A nova diretriz enfatiza uma abordagem mais humanizada por parte dos agentes públicos. Esta abordagem inclui:

  • Adoção de uma linguagem acolhedora e respeitosa durante as interações com a população em situação de rua.
  • Realização de abordagens que priorizem o diálogo e a negociação, evitando ações abruptas que possam agravar a situação dessas pessoas.
  • Oportunidade para que as pessoas em situação de rua expressem suas necessidades e participe das soluções propostas.

Diretrizes para agentes públicos na abordagem

Assim sendo, a norma proporciona orientações claras para os agentes públicos que atuam na abordagem a essa população:



  • As ações de abordagem devem ser inicialmente informativas, buscando esclarecer a situação e apresentar soluções de acolhimento.
  • Os profissionais devem ser devidamente capacitados para lidar com as particularidades da população em situação de rua, levando em consideração suas experiências e fragilidades.
  • Não são permitidas práticas de engenharia social que vise dificultar o acesso a áreas públicas, como a instalação de barras, objetos ou estruturas que impeçam a permanência.

O papel do STF na proteção dos direitos humanos

O Supremo Tribunal Federal teve um papel crucial na constituição dessa nova norma. A decisão do STF determinou que:

  • É responsabilidade do poder público garantir a proteção dos direitos humanos em situações de vulnerabilidade.
  • As remoções forçadas não são aceitáveis e devem ser evitadas em qualquer circunstância.
  • Qualquer ação devem ser planejadas com base em soluções consensuais e dialogadas com a população afetada.

Críticas e apoio à nova norma

A implementação dessa norma gerou um debate acalorado entre diferentes setores da sociedade:

  • Por um lado, muitos apoiam a medida, destacando a importância de proteger os direitos humanos e garantir dignidade às populações vulneráveis.
  • Por outro lado, há críticos que argumentam que a abordagem pode levar ao aumento da presença de pessoas em situação de rua em locais públicos, complicando a dinâmica urbana e a ocupação do espaço público.

Impacto da norma na cidade de Belo Horizonte

As expectativas em relação à implementação da norma são altas, com potenciais impactos positivos a longo prazo:

  • Uma redução no estigma e preconceito contra pessoas em situação de rua, promovendo uma maior inclusão social.
  • A possibilidade de soluções mais efetivas e integradas para a questão da moradia, incluindo programas de reabilitação e reinserção social.
  • Uma melhoria na qualidade de vida das pessoas que de fato residem nas ruas.

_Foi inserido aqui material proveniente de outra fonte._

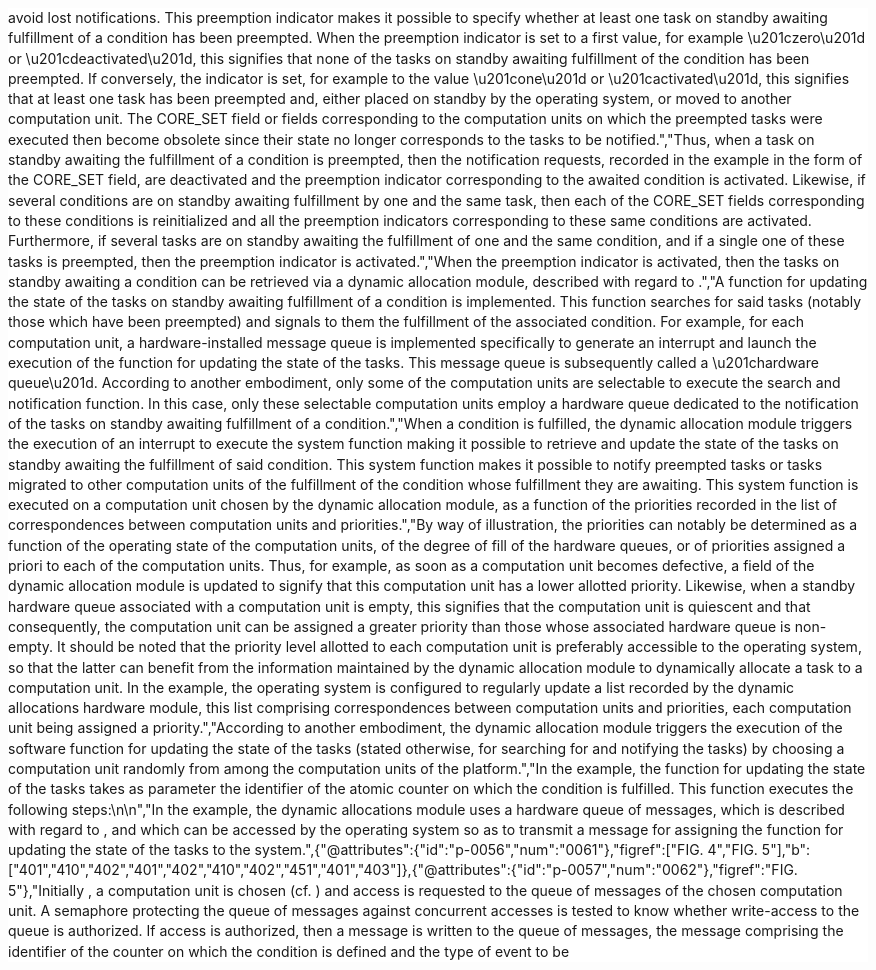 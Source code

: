 avoid lost notifications. This preemption indicator makes it possible to specify whether at least one task on standby awaiting fulfillment of a condition has been preempted. When the preemption indicator is set to a first value, for example \u201czero\u201d or \u201cdeactivated\u201d, this signifies that none of the tasks on standby awaiting fulfillment of the condition has been preempted. If conversely, the indicator is set, for example to the value \u201cone\u201d or \u201cactivated\u201d, this signifies that at least one task has been preempted and, either placed on standby by the operating system, or moved to another computation unit. The CORE_SET field or fields corresponding to the computation units on which the preempted tasks were executed then become obsolete since their state no longer corresponds to the tasks to be notified.","Thus, when a task on standby awaiting the fulfillment of a condition is preempted, then the notification requests, recorded in the example in the form of the CORE_SET field, are deactivated and the preemption indicator corresponding to the awaited condition is activated. Likewise, if several conditions are on standby awaiting fulfillment by one and the same task, then each of the CORE_SET fields corresponding to these conditions is reinitialized and all the preemption indicators corresponding to these same conditions are activated. Furthermore, if several tasks are on standby awaiting the fulfillment of one and the same condition, and if a single one of these tasks is preempted, then the preemption indicator is activated.","When the preemption indicator is activated, then the tasks on standby awaiting a condition can be retrieved via a dynamic allocation module, described with regard to .","A function for updating the state of the tasks on standby awaiting fulfillment of a condition is implemented. This function searches for said tasks (notably those which have been preempted) and signals to them the fulfillment of the associated condition. For example, for each computation unit, a hardware-installed message queue is implemented specifically to generate an interrupt and launch the execution of the function for updating the state of the tasks. This message queue is subsequently called a \u201chardware queue\u201d. According to another embodiment, only some of the computation units are selectable to execute the search and notification function. In this case, only these selectable computation units employ a hardware queue dedicated to the notification of the tasks on standby awaiting fulfillment of a condition.","When a condition is fulfilled, the dynamic allocation module triggers the execution of an interrupt to execute the system function making it possible to retrieve and update the state of the tasks on standby awaiting the fulfillment of said condition. This system function makes it possible to notify preempted tasks or tasks migrated to other computation units of the fulfillment of the condition whose fulfillment they are awaiting. This system function is executed on a computation unit chosen by the dynamic allocation module, as a function of the priorities recorded in the list of correspondences between computation units and priorities.","By way of illustration, the priorities can notably be determined as a function of the operating state of the computation units, of the degree of fill of the hardware queues, or of priorities assigned a priori to each of the computation units. Thus, for example, as soon as a computation unit becomes defective, a field of the dynamic allocation module is updated to signify that this computation unit has a lower allotted priority. Likewise, when a standby hardware queue associated with a computation unit is empty, this signifies that the computation unit is quiescent and that consequently, the computation unit can be assigned a greater priority than those whose associated hardware queue is non-empty. It should be noted that the priority level allotted to each computation unit is preferably accessible to the operating system, so that the latter can benefit from the information maintained by the dynamic allocation module to dynamically allocate a task to a computation unit. In the example, the operating system is configured to regularly update a list recorded by the dynamic allocations hardware module, this list comprising correspondences between computation units and priorities, each computation unit being assigned a priority.","According to another embodiment, the dynamic allocation module triggers the execution of the software function for updating the state of the tasks (stated otherwise, for searching for and notifying the tasks) by choosing a computation unit randomly from among the computation units of the platform.","In the example, the function for updating the state of the tasks takes as parameter the identifier of the atomic counter on which the condition is fulfilled. This function executes the following steps:\n\n","In the example, the dynamic allocations module uses a hardware queue of messages, which is described with regard to , and which can be accessed by the operating system so as to transmit a message for assigning the function for updating the state of the tasks to the system.",{"@attributes":{"id":"p-0056","num":"0061"},"figref":["FIG. 4","FIG. 5"],"b":["401","410","402","401","402","410","402","451","401","403"]},{"@attributes":{"id":"p-0057","num":"0062"},"figref":"FIG. 5"},"Initially , a computation unit is chosen (cf. ) and access is requested to the queue of messages of the chosen computation unit. A semaphore protecting the queue of messages against concurrent accesses is tested  to know whether write-access to the queue is authorized. If access is authorized, then a message is written  to the queue of messages, the message comprising the identifier of the counter on which the condition is defined and the type of event to be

Próximos passos e fiscalização da nova norma

Os próximos passos incluem a necessidade de uma fiscalização adequada para garantir que a portaria seja respeitada. Serão necessários:

  • Monitoramento contínuo e avaliações das ações de abordagem aos sem-teto.
  • Um canal de comunicação claro para que cidadãos e organizações possam relatar violações dos direitos assegurados pela nova norma.
  • Capacitação constante dos agentes públicos envolvidos na abordagem a essa população, para que suas ações sejam sempre pautadas pelo respeito e pela dignidade.